Untuk mengkaitkan demografi dengan pertumbuhan, lanjutnya, maka diperlukan insentif atau berbagai kemudahan seperti penurunan suku bunga kredit pada sektor investasi, terutama investasi manufaktur yang banyak menyerap tenaga kerja.
Perbankan Stabil
Sementara itu, Anggota Dewan Komisioner LPS, Didik Madiyono memandang, membaiknya kondisi ekonomi riil Indonesia belakangan ini sejalan dengan kondisi industri perbankan yang stabil.
Dimana level permodalan bank secara nasional sangat tebal, ditandai dengan rasio permodalan bank (capital adequacy ratio/CAR) yang berada di angka 25,93 persen per Januari 2023.
Intermediasi perbankan juga terus tumbuh seiring berlanjutnya pemulihan ekonomi nasional yang ditandai dengan penyaluran kredit pada bulan Januari 2023 tumbuh sebesar 10,53 persen year on year (yoy) dan dana pihak ketiga (DPK) tumbuh sekitar 8,03 persen yoy pada periode yang sama.
“Hal ini menunjukkan bahwa dana yang ada di sistem perbankan secara gradual tersalurkan ke sektor riil, sebagai upaya menopang pertumbuhan nasional,” ujar Didik.

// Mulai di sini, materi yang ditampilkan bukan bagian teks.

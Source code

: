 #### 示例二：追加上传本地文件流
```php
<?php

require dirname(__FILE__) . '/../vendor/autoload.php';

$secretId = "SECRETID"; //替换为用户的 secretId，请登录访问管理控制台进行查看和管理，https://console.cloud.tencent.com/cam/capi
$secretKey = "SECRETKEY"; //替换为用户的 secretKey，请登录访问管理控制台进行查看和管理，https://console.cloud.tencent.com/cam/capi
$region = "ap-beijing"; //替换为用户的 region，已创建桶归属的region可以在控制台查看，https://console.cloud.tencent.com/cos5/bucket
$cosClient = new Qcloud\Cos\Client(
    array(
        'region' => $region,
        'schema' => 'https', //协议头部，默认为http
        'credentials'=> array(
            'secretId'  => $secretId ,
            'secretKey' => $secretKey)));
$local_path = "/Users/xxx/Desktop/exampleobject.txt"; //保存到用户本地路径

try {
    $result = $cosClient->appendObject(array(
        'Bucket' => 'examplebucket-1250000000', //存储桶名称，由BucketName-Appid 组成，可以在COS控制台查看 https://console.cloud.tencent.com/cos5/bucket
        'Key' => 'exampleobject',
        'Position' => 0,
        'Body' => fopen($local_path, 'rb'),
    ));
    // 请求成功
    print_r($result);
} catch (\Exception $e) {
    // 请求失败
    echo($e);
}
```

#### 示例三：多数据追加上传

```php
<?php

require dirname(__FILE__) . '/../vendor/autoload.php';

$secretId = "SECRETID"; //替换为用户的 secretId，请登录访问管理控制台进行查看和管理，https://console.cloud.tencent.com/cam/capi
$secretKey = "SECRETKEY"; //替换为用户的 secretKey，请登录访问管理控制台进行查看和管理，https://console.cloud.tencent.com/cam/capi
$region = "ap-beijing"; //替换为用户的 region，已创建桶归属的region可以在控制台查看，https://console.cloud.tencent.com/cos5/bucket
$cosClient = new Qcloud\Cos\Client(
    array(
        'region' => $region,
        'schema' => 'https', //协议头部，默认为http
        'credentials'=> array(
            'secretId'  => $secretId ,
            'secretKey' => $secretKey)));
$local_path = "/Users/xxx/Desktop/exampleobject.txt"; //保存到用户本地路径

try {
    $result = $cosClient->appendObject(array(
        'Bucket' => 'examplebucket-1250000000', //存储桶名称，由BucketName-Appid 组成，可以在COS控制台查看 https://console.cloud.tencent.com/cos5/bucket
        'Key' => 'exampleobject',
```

Dia tegaskan bahwa kondisi sistem keuangan dan perbankan yang stabil tersebut tidak terlepas dari peran serta lembaga-lembaga anggota KSSK (Komite Stabilitas Sektor Keuangan) yang senantiasa berkoordinasi dan berkolaborasi menjaga momentum pemulihan ekonomi.
Didik menuturkan bahwa selama pandemi hingga periode pemulihan ekonomi, LPS sendiri mengeluarkan kebijakan untuk menjaga momentum pemulihan ekonomi nasional.
LPS bersama lembaga anggota KSSK bersinergi melalui Jaring Pengaman Sistem Keuangan (JPSK) Indonesia.
Beberapa kebijakan LPS itu antara lain mendukung pemulihan ekonomi di masa pandemi, dengan menurunkan Tingkat Bunga Penjaminan (TBP) ke level terendah dalam sejarah sebesar 3,50 persen untuk simpanan rupiah di bank umum, 0,25 persen untuk simpanan valas di bank umum, dan 6,00 persen untuk simpanan Rupiah di BPR.
“Kini, seiring dengan pemulihan ekonomi, LPS menaikkan TBP supaya perbankan memiliki ruang untuk merespons suku bunga acuan bank sentral, sembari tetap memberikan ruang bagi pertumbuhan ekonomi,” jelasnya.
OJK merupakan otoritas pengaturan dan pengawasan bank, lalu BI adalah otoritas moneter dan makroprudensial. LPS yang memperkuat sistem melalui fungsi penjaminan dan resolusi bank. Terakhir, Kementerian Keuangan berperan sebagai fiscal backsto, (cadangan fiskal). (J03).